The only problem is a creaking noise
emanating from somewhere in the bell housing area of the engine. The noise
also has a corresponding vibration that can be felt in many parts
of the engine: crankshaft, transmission
riser, raw water
hoses, and many other areas, except the larger metal chunks like the block and head
. It kinda sounds like the creaking a rubber impeller makes when it's dry.
While reassembling the engine, I turned it by hand and never heard the noise, which did not appear until after first run of the engine (last Saturday). Noise and vibration cannot be heard or felt when engine is running because of all the other noise/vibration sources. That doesn't mean it is not present, just that I can't perceive it over the other racket that the engine makes. As engine shuts off, vibration can be felt momentarily.
Noise is very apparent when hand cranking the crankshaft. It does no matter if transmission
is in fwd, rev. or neutral.
It does not matter if the decompression lever is on or off
I removed the bell housing (to which the transmission is bolted) and the noise was not apparent.
I put the bell housing back on (with transmission) and loosely fitted it (about 1/4" gap between bell housing and block mating surfaces): no noise
I tightened the bell housing bolts and as the bolts closed the gap to about skinny a 1/4 to 1/8", the noise became apparent.
The noise is related to how close the bell housing is to the block. When the bell housing is completely mated to the block, the noise is readily apparent.
The damper plate is new (old one exists, but rattles a bunch).
I put the old damper plate on and there was no noise, even with bell housing firmly bolted to the block.
Another important note is that with the new damper plate, I could put the bell housing on up until about a skinny 1/4" gap, then I had to use the bolts to close the gap.

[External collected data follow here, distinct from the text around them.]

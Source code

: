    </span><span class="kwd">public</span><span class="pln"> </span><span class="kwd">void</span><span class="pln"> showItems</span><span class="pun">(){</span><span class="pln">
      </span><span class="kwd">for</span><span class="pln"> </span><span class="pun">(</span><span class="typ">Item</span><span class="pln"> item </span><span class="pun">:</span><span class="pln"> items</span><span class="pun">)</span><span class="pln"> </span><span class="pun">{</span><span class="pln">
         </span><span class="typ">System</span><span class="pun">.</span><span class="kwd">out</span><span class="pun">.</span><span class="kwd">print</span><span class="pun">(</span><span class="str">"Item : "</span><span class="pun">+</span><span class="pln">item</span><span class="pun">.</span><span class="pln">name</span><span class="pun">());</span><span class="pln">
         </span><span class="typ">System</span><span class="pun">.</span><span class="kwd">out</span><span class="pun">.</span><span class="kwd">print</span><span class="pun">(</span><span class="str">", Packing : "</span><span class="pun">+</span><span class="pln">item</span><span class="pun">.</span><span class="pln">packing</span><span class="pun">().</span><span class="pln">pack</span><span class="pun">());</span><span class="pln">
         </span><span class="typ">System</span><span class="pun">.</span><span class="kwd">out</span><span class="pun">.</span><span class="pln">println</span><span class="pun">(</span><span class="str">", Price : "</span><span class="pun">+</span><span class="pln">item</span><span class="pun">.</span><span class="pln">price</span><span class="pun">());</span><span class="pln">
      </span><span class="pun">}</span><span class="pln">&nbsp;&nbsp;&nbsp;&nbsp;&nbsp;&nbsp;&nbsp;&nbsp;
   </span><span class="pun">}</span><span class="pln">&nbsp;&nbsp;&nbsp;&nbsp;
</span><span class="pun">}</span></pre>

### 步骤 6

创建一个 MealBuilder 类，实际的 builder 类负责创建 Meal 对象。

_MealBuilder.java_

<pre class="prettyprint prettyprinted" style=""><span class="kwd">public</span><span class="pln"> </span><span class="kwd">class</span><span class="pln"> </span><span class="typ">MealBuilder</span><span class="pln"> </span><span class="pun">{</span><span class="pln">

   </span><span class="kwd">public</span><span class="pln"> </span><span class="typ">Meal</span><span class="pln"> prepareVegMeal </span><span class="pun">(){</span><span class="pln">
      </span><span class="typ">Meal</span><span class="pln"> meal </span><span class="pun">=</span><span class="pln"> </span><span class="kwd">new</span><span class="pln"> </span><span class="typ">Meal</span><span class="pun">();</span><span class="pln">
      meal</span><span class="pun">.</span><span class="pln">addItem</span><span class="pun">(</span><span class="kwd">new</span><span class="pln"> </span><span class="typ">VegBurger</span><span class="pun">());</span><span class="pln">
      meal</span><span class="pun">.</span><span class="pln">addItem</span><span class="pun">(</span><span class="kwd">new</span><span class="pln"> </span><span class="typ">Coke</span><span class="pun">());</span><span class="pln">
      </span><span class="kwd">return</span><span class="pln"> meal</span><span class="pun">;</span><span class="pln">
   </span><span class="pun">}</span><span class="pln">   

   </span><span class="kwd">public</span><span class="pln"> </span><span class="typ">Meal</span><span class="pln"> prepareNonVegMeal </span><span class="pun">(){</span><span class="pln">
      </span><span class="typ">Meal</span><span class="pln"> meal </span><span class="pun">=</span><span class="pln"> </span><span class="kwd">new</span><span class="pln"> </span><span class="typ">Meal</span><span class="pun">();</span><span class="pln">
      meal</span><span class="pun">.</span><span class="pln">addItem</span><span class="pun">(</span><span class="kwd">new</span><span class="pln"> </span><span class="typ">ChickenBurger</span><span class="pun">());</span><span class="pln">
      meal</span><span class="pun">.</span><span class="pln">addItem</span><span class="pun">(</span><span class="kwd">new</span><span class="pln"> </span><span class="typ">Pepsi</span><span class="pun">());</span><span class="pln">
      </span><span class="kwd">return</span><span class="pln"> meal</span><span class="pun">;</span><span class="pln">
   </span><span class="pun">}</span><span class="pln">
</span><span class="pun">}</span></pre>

With the old damper plate, I could close the gap without any bolts, just as if there were no damper plate. It just slaps up right against the block
The damper plates have the same part number, they should be identical.
The new damper plate is much quieter than the old one (except for the creaking noise)
1. What is the relationship between the nose and the new damper plate?
2. Is there a break-in period for damper plates, during which they will make this creaking noise?
Link to page that has pictures and a video of me cranking the shaft and hearing the noise:
Edit: One possibly important observation is that when I turn one direction (clockwise) the noise is present, then when I turn counter-clockwise, the noise is absent for about a 1/4 turn, then resumes.